There is enough for everyone’s need, but not enough for everyone’s greed.
I love visiting with people from around the globe, listening to their stories, and praying with them.
I love it.
But it’s easy to get overwhelmed.
I’m a fixer. I have a natural tendency to want to singlehandedly fix everything that’s broken.
It’s frustrating and disappointing to accept when I can’t.
I can’t be everything to everyone.
I can’t fix the brokenness that I see when I enter into these homes.
The single woman who is lonely and needs a job so she can buy food again.
The pregnant mother whose husband is still in Congo, just trying to make ends meet.
The apartments without furniture.
The rent that doesn’t get paid.
The empty cabinets and bare refrigerator.
The kids without toys and barely any clothing.
I saw it when I was in Haiti and Guatemala too. Overwhelming needs and un-fixable poverty.
Or so it seemed.
Sometimes I see so much hurt, poverty, and brokenness around me that it makes it feel like there isn’t enough.
Enough of me.
But then I’m reminded that it’s not really about me.
It’s not up to me to fix everything, but to invite God into the brokenness.
We cannot out-give God. Abundant life is found in pouring ourselves out…
There is no life worth living without generosity because generosity is a function of abundance mentality. And abundance mentality is a function of identity and intimacy.
The way to slowly die is to believe you live in a space of scarcity and not abundance of generosity. The abundant way of life is the paradox of the broken way, to believe we live with enough time, enough resources, enough God…
Radical love isn’t as much about where you move to as letting Jesus move you wherever you are….the only life worth living is the life you lose.
I get discouraged when I think about all the needs, but then God shows up and reminds me that he is more than enough.
It’s impossible to be everything to everybody, but I can be that one person to one person.
It’s not only delusional but incredibly prideful for me to pretend that I can.
Not only will I get burnt-out, but I’ll feel like I’m the hero providing, not the Lord.
All God has called me to do is to be obedient, and to pray.
Sometimes in all of life’s craziness – in all my rush to fix things – I forget to do the one thing he’s asked me to do: Pray. Lift it up to him. Make those problems his problems.
Cast all your burdens on him because he cares for you. (1 Peter 5:7)
A few weekends ago, Claudia was here from the Bruderhof community. We had a great conversation about the simplicity / hospitality wrestle. Those two things can sometimes feel like a conflict. But they don’t have to be.
Hospitality can be simple, but the love can still be extravagant.
Abundance mentality loves extravagantly.
Claudia reminded me about the woman with the alabaster jar who poured her perfume on Jesus feet. (John 12:1-8)
We’re called to live simply, but to love extravagantly. It isn’t a wrestle. It’s a calling.
Judas judged that woman for being wasteful. (Although the Bible says it was really his greed talking, not his frugality.)
I think about her buying that perfume. Did it look wasteful to others? Maybe they thought she was buying it for herself.

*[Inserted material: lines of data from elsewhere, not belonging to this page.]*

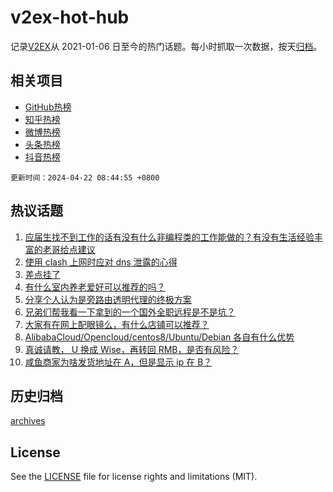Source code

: # v2ex-hot-hub

 记录[V2EX](https://www.v2ex.com/)从 2021-01-06 日至今的热门话题。每小时抓取一次数据，按天[归档](archives)。
 
 ## 相关项目

- [GitHub热榜](https://github.com/lonnyzhang423/github-hot-hub)
- [知乎热榜](https://github.com/lonnyzhang423/zhihu-hot-hub)
- [微博热榜](https://github.com/lonnyzhang423/weibo-hot-hub)
- [头条热榜](https://github.com/lonnyzhang423/toutiao-hot-hub)
- [抖音热榜](https://github.com/lonnyzhang423/douyin-hot-hub)


 `更新时间：2024-04-22 08:44:55 +0800`

## 热议话题

1. [应届生找不到工作的话有没有什么非编程类的工作能做的？有没有生活经验丰富的老哥给点建议](https://www.v2ex.com/t/1034320)
1. [使用 clash 上网时应对 dns 泄露的心得](https://www.v2ex.com/t/1034325)
1. [差点挂了](https://www.v2ex.com/t/1034302)
1. [有什么室内养老爱好可以推荐的吗？](https://www.v2ex.com/t/1034413)
1. [分享个人认为是旁路由透明代理的终极方案](https://www.v2ex.com/t/1034317)
1. [兄弟们帮我看一下拿到的一个国外全职远程是不是坑？](https://www.v2ex.com/t/1034371)
1. [大家有在网上配眼镜么，有什么店铺可以推荐？](https://www.v2ex.com/t/1034304)
1. [AlibabaCloud/Opencloud/centos8/Ubuntu/Debian 各自有什么优势](https://www.v2ex.com/t/1034311)
1. [真诚请教， U 换成 Wise，再转回 RMB，是否有风险？](https://www.v2ex.com/t/1034314)
1. [咸鱼商家为啥发货地址在 A，但是显示 ip 在 B？](https://www.v2ex.com/t/1034316)

## 历史归档

[archives](archives)

## License

See the [LICENSE](LICENSE) file for license rights and limitations (MIT).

But they don’t know her heart.
Her hospitality was love poured out.
I want to live a life poured out.
The opposite of abundance mentality is a poverty mentality.
Poverty mentality hoards when abundance mentality shares.
Poverty mentality fears the drought while abundance mentality is in communion with the giver of rain.
Abundance mentality knows that despite what it may look like, there is always enough to go around. God owns everything.
We aren’t meant to hoard or store up for ourselves.
We’re meant to give freely, knowing that God will provide for the next thing.
We can’t out-give God.
He has given us everything we need.
He has already given us his son.
His divine power has given us everything we need for a godly life through our knowledge of him who called us by his own glory and goodness.
2 Peter 1:3
This is how we know what love is: Jesus Christ laid down his life for us. And we ought to lay down our lives for our brothers and sisters.
1 John 3:16
Abundance mentality isn’t the same as a hero mentality, which can be severely damaging to everyone involved.
I’m no hero, that’s for sure. I need rescuing just as much as anyone.
When we give of ourselves, God is able to meet us there and fill us up again. We are urged to love as he loved us, which means love even to the point of death, with no limits.
How do we find that kind of love?
All we can do is look to him because he did it for us first.